**SUPPLIED DATA:**
******

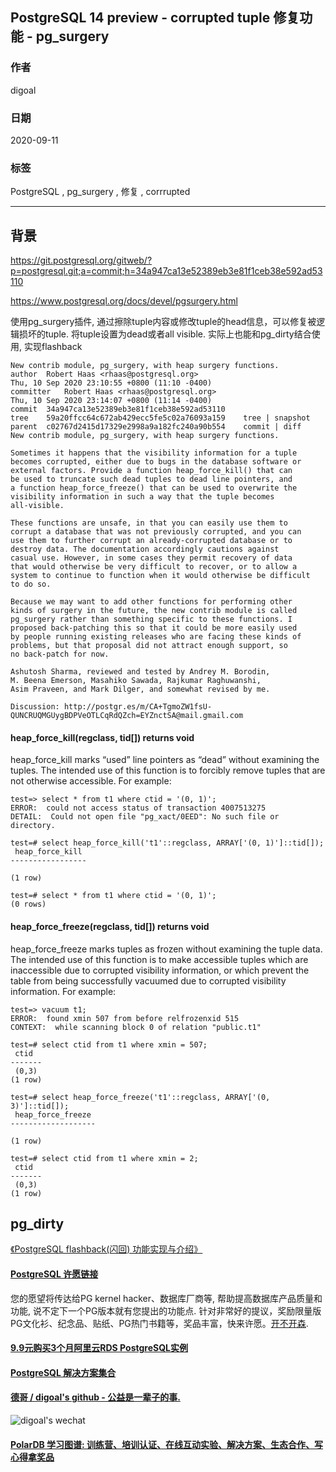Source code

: ## PostgreSQL 14 preview - corrupted tuple 修复功能 - pg_surgery    
    
### 作者    
digoal    
    
### 日期    
2020-09-11    
    
### 标签    
PostgreSQL , pg_surgery , 修复 , corrrupted    
    
----    
    
## 背景    
https://git.postgresql.org/gitweb/?p=postgresql.git;a=commit;h=34a947ca13e52389eb3e81f1ceb38e592ad53110    
    
https://www.postgresql.org/docs/devel/pgsurgery.html    
    
使用pg_surgery插件, 通过擦除tuple内容或修改tuple的head信息，可以修复被逻辑损坏的tuple.  将tuple设置为dead或者all visible.  实际上也能和pg_dirty结合使用, 实现flashback     
    
```    
New contrib module, pg_surgery, with heap surgery functions.    
author	Robert Haas <rhaas@postgresql.org>	    
Thu, 10 Sep 2020 23:10:55 +0800 (11:10 -0400)    
committer	Robert Haas <rhaas@postgresql.org>	    
Thu, 10 Sep 2020 23:14:07 +0800 (11:14 -0400)    
commit	34a947ca13e52389eb3e81f1ceb38e592ad53110    
tree	59a20ffcc64c672ab429ecc5fe5c02a76093a159	tree | snapshot    
parent	c02767d2415d17329e2998a9a182fc240a90b554	commit | diff    
New contrib module, pg_surgery, with heap surgery functions.    
    
Sometimes it happens that the visibility information for a tuple    
becomes corrupted, either due to bugs in the database software or    
external factors. Provide a function heap_force_kill() that can    
be used to truncate such dead tuples to dead line pointers, and    
a function heap_force_freeze() that can be used to overwrite the    
visibility information in such a way that the tuple becomes    
all-visible.    
    
These functions are unsafe, in that you can easily use them to    
corrupt a database that was not previously corrupted, and you can    
use them to further corrupt an already-corrupted database or to    
destroy data. The documentation accordingly cautions against    
casual use. However, in some cases they permit recovery of data    
that would otherwise be very difficult to recover, or to allow a    
system to continue to function when it would otherwise be difficult    
to do so.    
    
Because we may want to add other functions for performing other    
kinds of surgery in the future, the new contrib module is called    
pg_surgery rather than something specific to these functions. I    
proposed back-patching this so that it could be more easily used    
by people running existing releases who are facing these kinds of    
problems, but that proposal did not attract enough support, so    
no back-patch for now.    
    
Ashutosh Sharma, reviewed and tested by Andrey M. Borodin,    
M. Beena Emerson, Masahiko Sawada, Rajkumar Raghuwanshi,    
Asim Praveen, and Mark Dilger, and somewhat revised by me.    
    
Discussion: http://postgr.es/m/CA+TgmoZW1fsU-QUNCRUQMGUygBDPVeOTLCqRdQZch=EYZnctSA@mail.gmail.com    
```    
    
#### heap_force_kill(regclass, tid[]) returns void    
heap_force_kill marks “used” line pointers as “dead” without examining the tuples. The intended use of this function is to forcibly remove tuples that are not otherwise accessible. For example:    
    
```    
test=> select * from t1 where ctid = '(0, 1)';    
ERROR:  could not access status of transaction 4007513275    
DETAIL:  Could not open file "pg_xact/0EED": No such file or directory.    
    
test=# select heap_force_kill('t1'::regclass, ARRAY['(0, 1)']::tid[]);    
 heap_force_kill     
-----------------    
     
(1 row)    
    
test=# select * from t1 where ctid = '(0, 1)';    
(0 rows)    
```    
    
#### heap_force_freeze(regclass, tid[]) returns void    
heap_force_freeze marks tuples as frozen without examining the tuple data. The intended use of this function is to make accessible tuples which are inaccessible due to corrupted visibility information, or which prevent the table from being successfully vacuumed due to corrupted visibility information. For example:    
    
```    
test=> vacuum t1;    
ERROR:  found xmin 507 from before relfrozenxid 515    
CONTEXT:  while scanning block 0 of relation "public.t1"    
    
test=# select ctid from t1 where xmin = 507;    
 ctid      
-------    
 (0,3)    
(1 row)    
    
test=# select heap_force_freeze('t1'::regclass, ARRAY['(0, 3)']::tid[]);    
 heap_force_freeze     
-------------------    
     
(1 row)    
    
test=# select ctid from t1 where xmin = 2;    
 ctid    
-------    
 (0,3)    
(1 row)    
```    
    
## pg_dirty    
[《PostgreSQL flashback(闪回) 功能实现与介绍》](../201710/20171010_01.md)      
      
  
#### [PostgreSQL 许愿链接](https://github.com/digoal/blog/issues/76 "269ac3d1c492e938c0191101c7238216")
您的愿望将传达给PG kernel hacker、数据库厂商等, 帮助提高数据库产品质量和功能, 说不定下一个PG版本就有您提出的功能点. 针对非常好的提议，奖励限量版PG文化衫、纪念品、贴纸、PG热门书籍等，奖品丰富，快来许愿。[开不开森](https://github.com/digoal/blog/issues/76 "269ac3d1c492e938c0191101c7238216").  
  
  
#### [9.9元购买3个月阿里云RDS PostgreSQL实例](https://www.aliyun.com/database/postgresqlactivity "57258f76c37864c6e6d23383d05714ea")
  
  
#### [PostgreSQL 解决方案集合](https://yq.aliyun.com/topic/118 "40cff096e9ed7122c512b35d8561d9c8")
  
  
#### [德哥 / digoal's github - 公益是一辈子的事.](https://github.com/digoal/blog/blob/master/README.md "22709685feb7cab07d30f30387f0a9ae")
  
  
![digoal's wechat](../pic/digoal_weixin.jpg "f7ad92eeba24523fd47a6e1a0e691b59")
  
  
#### [PolarDB 学习图谱: 训练营、培训认证、在线互动实验、解决方案、生态合作、写心得拿奖品](https://www.aliyun.com/database/openpolardb/activity "8642f60e04ed0c814bf9cb9677976bd4")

******

**EXERCISE REQUIREMENTS:**
The lines above that hold the word "ARRAY" should be found and copied out.

**ANSWER:**
test=# select heap_force_kill('t1'::regclass, ARRAY['(0, 1)']::tid[]);    
test=# select heap_force_freeze('t1'::regclass, ARRAY['(0, 3)']::tid[]);    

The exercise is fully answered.